Muito além de Narcos: América de Cali trivice da Libertadores há 30 anos foi alavancado por argentinos
“É difícil pensar com a mentalidade atual, mas queria ficar para triunfar no Boca e na seleção. Veja que veio o Atlético de Madrid, o Sevilla, o Torino, o América do México várias vezes. Estava muito apegado a meus amigos, a meus costumes, e queria ser mais importante no Boca, ser alguém importante na seleção, não concebia ser alguém importante no exterior e depois voltar ao país, queria fazer o inverso, passo a passo. (…) Tive ofertas de onde imaginares: Alemanha, Itália, Espanha, México. Mas era outra época, e posterguei muito (em sair do país), por isso, quando estava no River e via que o tempo passava, fui em seguida à Colômbia. Havia chegado uma oferta da Suíça que dava mais grana ao clube a mim, mas eu já havia dado minha palavra às pessoas do América. E aí sim fui”.
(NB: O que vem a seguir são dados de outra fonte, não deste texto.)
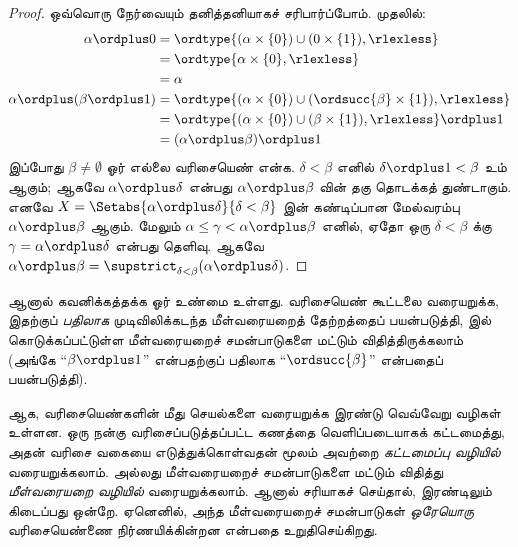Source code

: \documentclass[../../../include/open-logic-section]{subfiles}
\begin{document}
\begin{proof}
ஒவ்வொரு நேர்வையும் தனித்தனியாகச் சரிபார்ப்போம். முதலில்:
\begin{align*}
  \alpha \ordplus  0
  & = \ordtype{(\alpha \times \{0\}) \cup (0 \times \{1\}), \rlexless} \\
  &= \ordtype{\alpha \times \{0\}, \rlexless}\\
  &= \alpha\\
  \alpha \ordplus (\beta \ordplus  1)
  &= \ordtype{(\alpha\times \{0\}) \cup (\ordsucc{\beta}\times \{1\}), \rlexless} \\
  &= \ordtype{(\alpha\times \{0\}) \cup (\beta \times \{1\}), \rlexless} \ordplus 1\\
  &= (\alpha \ordplus  \beta) \ordplus  1
\end{align*}
இப்போது $\beta \neq \emptyset$ ஓர் எல்லை வரிசையெண் என்க.
$\delta < \beta$ எனில் $\delta\ordplus 1 < \beta$ உம் ஆகும்;
ஆகவே $\alpha \ordplus  \delta$ என்பது $\alpha \ordplus  \beta$
வின் தகு தொடக்கத் துண்டாகும். எனவே
$X = \Setabs{\alpha \ordplus  \delta}{\delta < \beta}$ இன்
கண்டிப்பான மேல்வரம்பு $\alpha \ordplus  \beta$ ஆகும். மேலும்
$\alpha \leq \gamma < \alpha \ordplus  \beta$ எனில், ஏதோ ஒரு
$\delta < \beta$ க்கு $\gamma = \alpha \ordplus \delta$
என்பது தெளிவு. ஆகவே
$\alpha \ordplus  \beta =
\supstrict_{\delta< \beta}(\alpha\ordplus \delta)$.
\end{proof}

ஆனால் கவனிக்கத்தக்க ஓர் உண்மை உள்ளது. வரிசையெண் கூட்டலை வரையறுக்க,
இதற்குப் \emph{பதிலாக} முடிவிலிக்கடந்த மீள்வரையறைத் தேற்றத்தைப்
பயன்படுத்தி,  இல் கொடுக்கப்பட்டுள்ள
மீள்வரையறைச் சமன்பாடுகளை மட்டும் விதித்திருக்கலாம்
(அங்கே ``$\beta \ordplus 1$'' என்பதற்குப் பதிலாக
``$\ordsucc{\beta}$'' என்பதைப் பயன்படுத்தி).

ஆக, வரிசையெண்களின் மீது செயல்களை வரையறுக்க இரண்டு வெவ்வேறு வழிகள்
உள்ளன. ஒரு நன்கு வரிசைப்படுத்தப்பட்ட கணத்தை வெளிப்படையாகக்
கட்டமைத்து, அதன் வரிசை வகையை எடுத்துக்கொள்வதன் மூலம் அவற்றை
\emph{கட்டமைப்பு வழியில்} வரையறுக்கலாம். அல்லது மீள்வரையறைச்
சமன்பாடுகளை மட்டும் விதித்து \emph{மீள்வரையறை வழியில்}
வரையறுக்கலாம். ஆனால் சரியாகச் செய்தால், இரண்டிலும் கிடைப்பது ஒன்றே.
ஏனெனில், அந்த மீள்வரையறைச் சமன்பாடுகள் \emph{ஒரேயொரு}
வரிசையெண்ணை நிர்ணயிக்கின்றன என்பதை
 உறுதிசெய்கிறது.
\end{document}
“Em 1977, com apenas 21 anos, um empresário me apresentou uma oferta para ir ao Barcelona. Tinha que me casar com uma espanhola para obter a nacionalidade porque não havia vaga de estrangeiros, e depois poderia romper o matrimônio. Era uma coisa meio incomum, então preferi dizer-lhe que não e tchau”.
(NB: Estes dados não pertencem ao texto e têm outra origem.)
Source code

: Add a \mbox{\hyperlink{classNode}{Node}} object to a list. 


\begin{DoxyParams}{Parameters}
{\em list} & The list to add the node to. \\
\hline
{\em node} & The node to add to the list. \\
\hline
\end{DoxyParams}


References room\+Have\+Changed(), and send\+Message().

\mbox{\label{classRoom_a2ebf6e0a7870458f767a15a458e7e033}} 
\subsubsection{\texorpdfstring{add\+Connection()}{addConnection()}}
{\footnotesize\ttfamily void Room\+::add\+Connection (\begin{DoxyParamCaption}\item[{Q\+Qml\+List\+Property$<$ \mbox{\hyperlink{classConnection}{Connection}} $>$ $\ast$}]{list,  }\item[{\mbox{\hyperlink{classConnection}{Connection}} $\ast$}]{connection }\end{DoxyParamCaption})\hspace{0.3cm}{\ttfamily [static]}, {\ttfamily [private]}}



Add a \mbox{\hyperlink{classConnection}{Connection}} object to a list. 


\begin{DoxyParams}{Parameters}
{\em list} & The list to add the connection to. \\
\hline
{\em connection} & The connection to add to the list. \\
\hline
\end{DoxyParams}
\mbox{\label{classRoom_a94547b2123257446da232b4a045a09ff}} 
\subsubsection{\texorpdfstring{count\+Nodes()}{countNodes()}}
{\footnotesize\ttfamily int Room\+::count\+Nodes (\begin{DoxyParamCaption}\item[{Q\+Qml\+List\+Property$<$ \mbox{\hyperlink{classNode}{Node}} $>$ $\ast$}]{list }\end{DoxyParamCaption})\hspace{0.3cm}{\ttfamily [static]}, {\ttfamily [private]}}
A declarações acima são respectivamente de Ricardo Gareca (em 2009) e de Julio César Falcioni (em 2004), ambas à revista El Gráfico, contextualizando a visão em voga até o início dos anos 80 no futebol argentino e no continente como um todo: ir à Europa em tempos de equilíbrio esportivo, financeiro e glamouroso com o futebol sul-americano mais atrapalhava do que ajudava os jogadores daqui a se manter em suas seleções. E o futebol ainda não era puramente negócio aos jogadores de primeira linha. Atual técnico do Peru e ex-Palmeiras, Gareca era o artilheiro do América de Cali trivice na Libertadores há 30 anos. E o goleiro era Falcioni, técnico do Boca vice para o Corinthians na Libertadores de 2012. Vale lembrar como eles e outros argentinos alavancaram o clube, apesar da imagem de azar instalada como nunca naquele 31 de outubro de 1987, conforme explicamos aqui.
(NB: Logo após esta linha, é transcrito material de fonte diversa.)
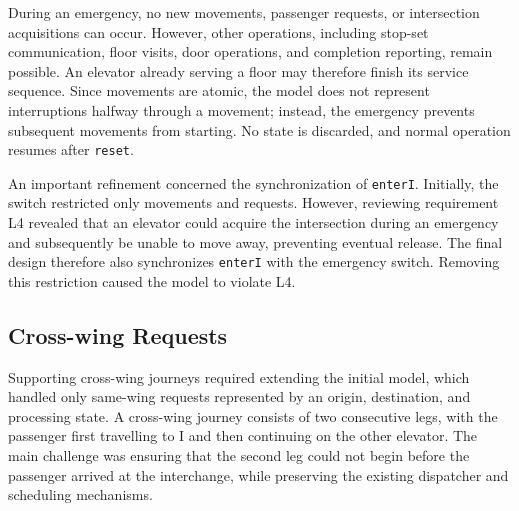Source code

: During an emergency, no new movements, passenger requests, or intersection acquisitions can occur. However, other operations, including stop-set communication, floor visits, door operations, and completion reporting, remain possible. An elevator already serving a floor may therefore finish its service sequence. Since movements are atomic, the model does not represent interruptions halfway through a movement; instead, the emergency prevents subsequent movements from starting. No state is discarded, and normal operation resumes after \texttt{reset}.

An important refinement concerned the synchronization of \texttt{enterI}. Initially, the switch restricted only movements and requests. However, reviewing requirement L4 revealed that an elevator could acquire the intersection during an emergency and subsequently be unable to move away, preventing eventual release. The final design therefore also synchronizes \texttt{enterI} with the emergency switch. Removing this restriction caused the model to violate L4. 


\subsection{Cross-wing Requests}
\label{subsec:cross-wing}

Supporting cross-wing journeys required extending the initial model, which handled only same-wing requests represented by an origin, destination, and processing state. A cross-wing journey consists of two consecutive legs, with the passenger first travelling to I and then continuing on the other elevator. The main challenge was ensuring that the second leg could not begin before the passenger arrived at the interchange, while preserving the existing dispatcher and scheduling mechanisms.

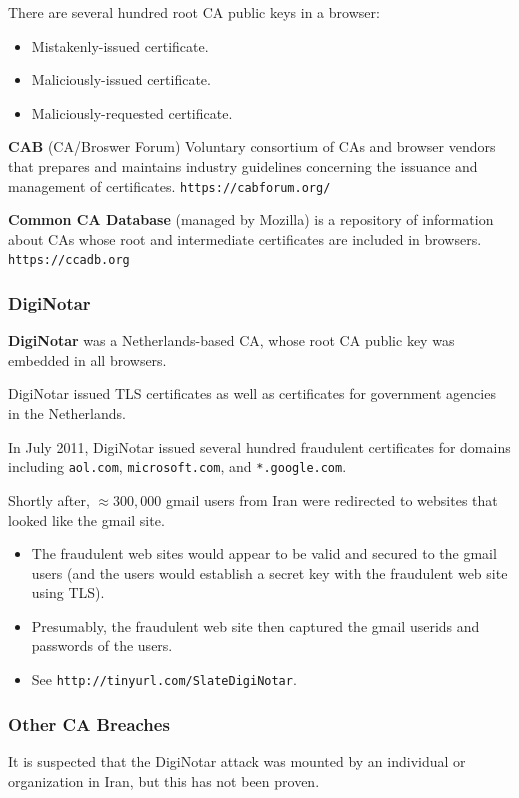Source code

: \documentclass[12pt,titlepage]{article}
\begin{document}
There are several hundred root CA public keys in a browser: \begin{itemize}
	\item Mistakenly-issued certificate. 
	\item Maliciously-issued certificate. 
	\item Maliciously-requested certificate.
\end{itemize}

\textbf{CAB} (CA/Broswer Forum) Voluntary consortium of CAs and browser vendors that prepares and maintains industry guidelines concerning the issuance and management of certificates. \texttt{https://cabforum.org/}

\textbf{Common CA Database} (managed by Mozilla) is a repository of information about CAs whose root and intermediate certificates are included in browsers. \texttt{https://ccadb.org}
\subsubsection{DigiNotar}
\textbf{DigiNotar} was a Netherlands-based CA, whose root CA public key was embedded in all browsers.

DigiNotar issued TLS certificates as well as certificates for government agencies in the Netherlands.

In July 2011, DigiNotar issued several hundred fraudulent certificates for domains including \texttt{aol.com}, \texttt{microsoft.com}, and \texttt{*.google.com}.

Shortly after, $\approx300,000$ gmail users from Iran were redirected to websites that looked like the gmail site. \begin{itemize}
	\item The fraudulent web sites would appear to be valid and secured to the gmail users (and the users would establish a secret key with the fraudulent web site using TLS).
	\item Presumably, the fraudulent web site then captured the gmail userids and passwords of the users.
	\item See \texttt{http://tinyurl.com/SlateDigiNotar}.
\end{itemize}
\subsubsection{Other CA Breaches}
It is suspected that the DigiNotar attack was mounted by an individual or organization in Iran, but this has not been proven.
\end{document}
Na virada dos anos 40 para os 50, só o campeonato colombiano competia com o italiano como o mais lucrativo para os jogadores, quando a profissão estava longe do glamour e das cifras milionárias atuais, vigendo ainda fortes leis do passe que amarravam jogadores a seus clubes. Desrespeitando as diretrizes financeiras de uma FIFA romântica pré-Havelange, os clubes colombianos criaram uma liga pirata capaz de atrair jogadores da seleção inglesa para defenderem o Santa Fe, casos de Charlie Mitten (do Manchester United!) e Neil Franklin (do Stoke City).
O grande time do chamado Eldorado Colombiano foi o Millonarios, a atrair outro britânico (o escocês Bobby Flavell, do Hearts) e, de forma mais célebre, os astros argentinos Adolfo Pedernera, Néstor Rossi e, sobretudo, Alfredo Di Stéfano, capazes de golear por 4-2 o Real Madrid em Chamartín no aniversário madridista de 50 anos, partida que levou Di Stéfano aos merengues. E o América? Seu hermano mais famoso na época foi Elmo Bovio, o atacante ex-Internazionale cujo temperamento o tirou pelos fundos, a despeito do brilho, de Palmeiras e São Paulo (onde ainda é o jogador com melhor média de gols no clube). Mas o clube vermelho não conseguiu muito. O time de Cali mais proeminente era um chamado… Boca Juniors mesmo, bivice do Millonarios em 1951-52.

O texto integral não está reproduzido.